Perdeyi aralayıp baktığında Mahir Efendi çoktan işe koyulmuştu bile. Hayvanları otlatmaya çıkarmış ahıra götürmeye çalışıyordu. Yüzünü yıkayıp aceleyle çıktı Şebnem. Ahıra girip süt sağmaya başladı, çocukken yaptığı gibi. Çok geçmeden mandıra sahibi sütleri teslim almak için geldi. Mahir efendinin kümesten topladığı yumurtaları da mandıracıya verdiler.

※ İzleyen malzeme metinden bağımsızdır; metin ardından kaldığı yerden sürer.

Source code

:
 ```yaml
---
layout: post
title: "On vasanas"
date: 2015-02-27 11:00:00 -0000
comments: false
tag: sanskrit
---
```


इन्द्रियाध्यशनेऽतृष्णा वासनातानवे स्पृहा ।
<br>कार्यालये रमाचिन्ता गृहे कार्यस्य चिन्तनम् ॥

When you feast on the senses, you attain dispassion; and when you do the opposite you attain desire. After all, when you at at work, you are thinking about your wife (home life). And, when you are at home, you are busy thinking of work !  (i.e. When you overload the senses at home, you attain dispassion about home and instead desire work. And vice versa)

Ellerine geçen parayla boya almak için kasabanın yolunu tuttu Şebnem.
Döndükten sonra bir gün önce onardıkları çitleri boyamaya başladılar.

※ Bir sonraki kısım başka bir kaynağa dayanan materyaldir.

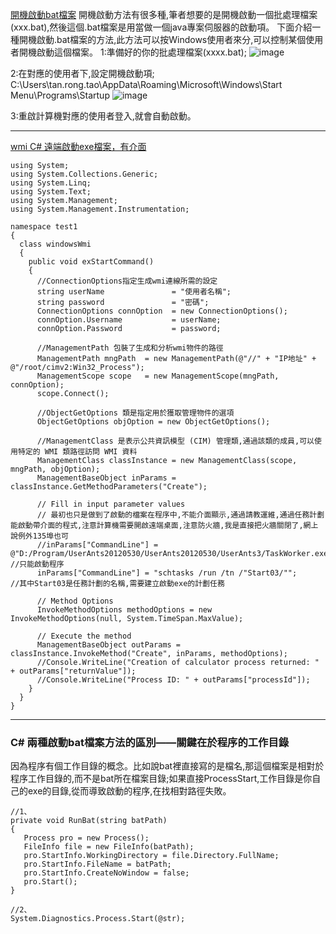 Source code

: 
[開機啟動bat檔案](https://www.itread01.com/p/1443414.html)
開機啟動方法有很多種,筆者想要的是開機啟動一個批處理檔案(xxx.bat),然後這個.bat檔案是用當做一個java專案伺服器的啟動項。
下面介紹一種開機啟動.bat檔案的方法,此方法可以按Windows使用者來分,可以控制某個使用者開機啟動這個檔案。
1:準備好的你的批處理檔案(xxxx.bat);
![image](https://user-images.githubusercontent.com/94338311/166711697-04f1e5df-6d3b-4066-8558-f815c7c9360a.png)

2:在對應的使用者下,設定開機啟動項;
C:\Users\tan.rong.tao\AppData\Roaming\Microsoft\Windows\Start Menu\Programs\Startup
![image](https://user-images.githubusercontent.com/94338311/166711987-be040550-9816-40f4-b65e-0e726512ec05.png)

3:重啟計算機對應的使用者登入,就會自動啟動。

---
[wmi C# 遠端啟動exe檔案，有介面](https://www.itread01.com/p/605982.html)

```
using System;
using System.Collections.Generic;
using System.Linq;
using System.Text;
using System.Management;
using System.Management.Instrumentation;

namespace test1
{
  class windowsWmi
  {
    public void exStartCommand()
    {  
      //ConnectionOptions指定生成wmi連線所需的設定
      string userName               = "使用者名稱";
      string password               = "密碼";
      ConnectionOptions connOption  = new ConnectionOptions();
      connOption.Username           = userName;
      connOption.Password           = password;

      //ManagementPath 包裝了生成和分析wmi物件的路徑 
      ManagementPath mngPath  = new ManagementPath(@"//" + "IP地址" + @"/root/cimv2:Win32_Process");
      ManagementScope scope   = new ManagementScope(mngPath, connOption);
      scope.Connect();

      //ObjectGetOptions 類是指定用於獲取管理物件的選項        
      ObjectGetOptions objOption = new ObjectGetOptions();

      //ManagementClass 是表示公共資訊模型 (CIM) 管理類,通過該類的成員,可以使用特定的 WMI 類路徑訪問 WMI 資料 
      ManagementClass classInstance = new ManagementClass(scope, mngPath, objOption);
      ManagementBaseObject inParams = classInstance.GetMethodParameters("Create");

      // Fill in input parameter values
      // 最初也只是做到了啟動的檔案在程序中,不能介面顯示,通過請教運維,通過任務計劃能啟動帶介面的程式,注意計算機需要開啟遠端桌面,注意防火牆,我是直接把火牆關閉了,網上說例外135埠也可
      //inParams["CommandLine"] = @"D:/Program/UserAnts20120530/UserAnts20120530/UserAnts3/TaskWorker.exe";   //只能啟動程序
      inParams["CommandLine"] = "schtasks /run /tn /"Start03/"";                                              //其中Start03是任務計劃的名稱,需要建立啟動exe的計劃任務

      // Method Options
      InvokeMethodOptions methodOptions = new InvokeMethodOptions(null, System.TimeSpan.MaxValue);

      // Execute the method
      ManagementBaseObject outParams = classInstance.InvokeMethod("Create", inParams, methodOptions);
      //Console.WriteLine("Creation of calculator process returned: " + outParams["returnValue"]);
      //Console.WriteLine("Process ID: " + outParams["processId"]);
    }
  }
}
```
---
### C# 兩種啟動bat檔案方法的區別——關鍵在於程序的工作目錄
因為程序有個工作目錄的概念。比如說bat裡直接寫的是檔名,那這個檔案是相對於程序工作目錄的,而不是bat所在檔案目錄;如果直接ProcessStart,工作目錄是你自己的exe的目錄,從而導致啟動的程序,在找相對路徑失敗。
```
//1、 
private void RunBat(string batPath)
{
   Process pro = new Process();
   FileInfo file = new FileInfo(batPath);
   pro.StartInfo.WorkingDirectory = file.Directory.FullName;
   pro.StartInfo.FileName = batPath;
   pro.StartInfo.CreateNoWindow = false;
   pro.Start();
} 

//2、
System.Diagnostics.Process.Start(@str);
```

- Hanımım kendini yıpratıyorsun, aldığımız iki kilo süt, beş yumurtayla bu çiftlik dönmez, arayıp duruyor adam, çağıralım da bi konuşuverin, ha ne dersin?
- Kimmiş, neyin nesiymiş, öyle hemen ortak etmek kolay mı be Mahir Abi, dedi Şebnem.
- Eskiden buralarda otururmuş, iyi biliyor bu işleri, güven verdi bana, bak ben yaşlandım artık, hanım hasta gelemiyor, borç da çok, nasıl ederiz, gözünü seveyim kaçırma bu fırsatı..
- Tamam Mahir Abi, haber sal da gelsin, anlaşırsak veririz napalım!

Mahir Efendi yemeden içmeden hemen aramış çiftliğe gelip görmesini söylemişti alıcıya. Şebnem hesap kitapla uğraşıyor işin içinden çıkamıyordu. Akşam olduğunda ne pahasına olursa olsun çiftliğin yarısını satmaya karar vermişti. Gözleri kapanmaya başladığında ise yattığı yer yine anne ve babasının yatağıydı ve yine deliksiz uyumuştu.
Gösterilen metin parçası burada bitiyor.